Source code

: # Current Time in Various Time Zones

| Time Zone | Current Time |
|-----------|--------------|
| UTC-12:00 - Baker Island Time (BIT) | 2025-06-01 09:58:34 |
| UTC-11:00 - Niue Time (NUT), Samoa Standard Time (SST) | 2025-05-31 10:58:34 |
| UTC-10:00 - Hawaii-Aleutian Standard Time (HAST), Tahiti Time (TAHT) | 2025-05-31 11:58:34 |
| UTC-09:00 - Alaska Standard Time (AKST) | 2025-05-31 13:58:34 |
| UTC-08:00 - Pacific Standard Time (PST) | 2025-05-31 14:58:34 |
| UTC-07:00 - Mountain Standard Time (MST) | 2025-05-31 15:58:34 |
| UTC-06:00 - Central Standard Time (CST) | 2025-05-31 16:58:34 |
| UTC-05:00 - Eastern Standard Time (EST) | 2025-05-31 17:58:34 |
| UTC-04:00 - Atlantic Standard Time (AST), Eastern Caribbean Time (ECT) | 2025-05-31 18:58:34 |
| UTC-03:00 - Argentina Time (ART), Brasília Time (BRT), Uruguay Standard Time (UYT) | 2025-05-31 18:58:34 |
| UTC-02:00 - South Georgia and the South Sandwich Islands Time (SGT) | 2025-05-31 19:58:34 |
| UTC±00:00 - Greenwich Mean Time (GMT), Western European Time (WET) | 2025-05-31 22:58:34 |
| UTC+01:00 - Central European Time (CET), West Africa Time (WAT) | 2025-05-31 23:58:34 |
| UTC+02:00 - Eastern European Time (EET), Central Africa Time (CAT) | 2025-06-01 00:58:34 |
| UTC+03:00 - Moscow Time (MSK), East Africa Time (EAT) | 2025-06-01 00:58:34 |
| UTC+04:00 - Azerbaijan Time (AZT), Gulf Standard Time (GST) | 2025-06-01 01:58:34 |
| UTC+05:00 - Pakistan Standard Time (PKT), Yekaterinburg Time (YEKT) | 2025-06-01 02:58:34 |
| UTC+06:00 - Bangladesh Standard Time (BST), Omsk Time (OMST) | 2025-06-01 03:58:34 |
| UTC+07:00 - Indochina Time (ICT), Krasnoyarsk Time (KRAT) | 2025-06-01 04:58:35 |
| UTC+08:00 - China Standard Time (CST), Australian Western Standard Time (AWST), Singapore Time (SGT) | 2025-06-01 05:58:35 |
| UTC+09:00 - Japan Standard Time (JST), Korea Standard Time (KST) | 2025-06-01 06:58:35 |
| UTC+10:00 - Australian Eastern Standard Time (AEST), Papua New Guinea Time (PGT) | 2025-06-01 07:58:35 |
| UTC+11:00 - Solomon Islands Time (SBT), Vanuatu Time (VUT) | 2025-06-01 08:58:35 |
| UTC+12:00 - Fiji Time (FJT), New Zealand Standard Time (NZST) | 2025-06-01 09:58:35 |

=====

Assignment
Copy the records above exactly, please, but only from the first line through the line containing "2025-05-31 22:58:34 |".

Response to the exercise
Source code

: # Current Time in Various Time Zones

| Time Zone | Current Time |
|-----------|--------------|
| UTC-12:00 - Baker Island Time (BIT) | 2025-06-01 09:58:34 |
| UTC-11:00 - Niue Time (NUT), Samoa Standard Time (SST) | 2025-05-31 10:58:34 |
| UTC-10:00 - Hawaii-Aleutian Standard Time (HAST), Tahiti Time (TAHT) | 2025-05-31 11:58:34 |
| UTC-09:00 - Alaska Standard Time (AKST) | 2025-05-31 13:58:34 |
| UTC-08:00 - Pacific Standard Time (PST) | 2025-05-31 14:58:34 |
| UTC-07:00 - Mountain Standard Time (MST) | 2025-05-31 15:58:34 |
| UTC-06:00 - Central Standard Time (CST) | 2025-05-31 16:58:34 |
| UTC-05:00 - Eastern Standard Time (EST) | 2025-05-31 17:58:34 |
| UTC-04:00 - Atlantic Standard Time (AST), Eastern Caribbean Time (ECT) | 2025-05-31 18:58:34 |
| UTC-03:00 - Argentina Time (ART), Brasília Time (BRT), Uruguay Standard Time (UYT) | 2025-05-31 18:58:34 |
| UTC-02:00 - South Georgia and the South Sandwich Islands Time (SGT) | 2025-05-31 19:58:34 |
| UTC±00:00 - Greenwich Mean Time (GMT), Western European Time (WET) | 2025-05-31 22:58:34 |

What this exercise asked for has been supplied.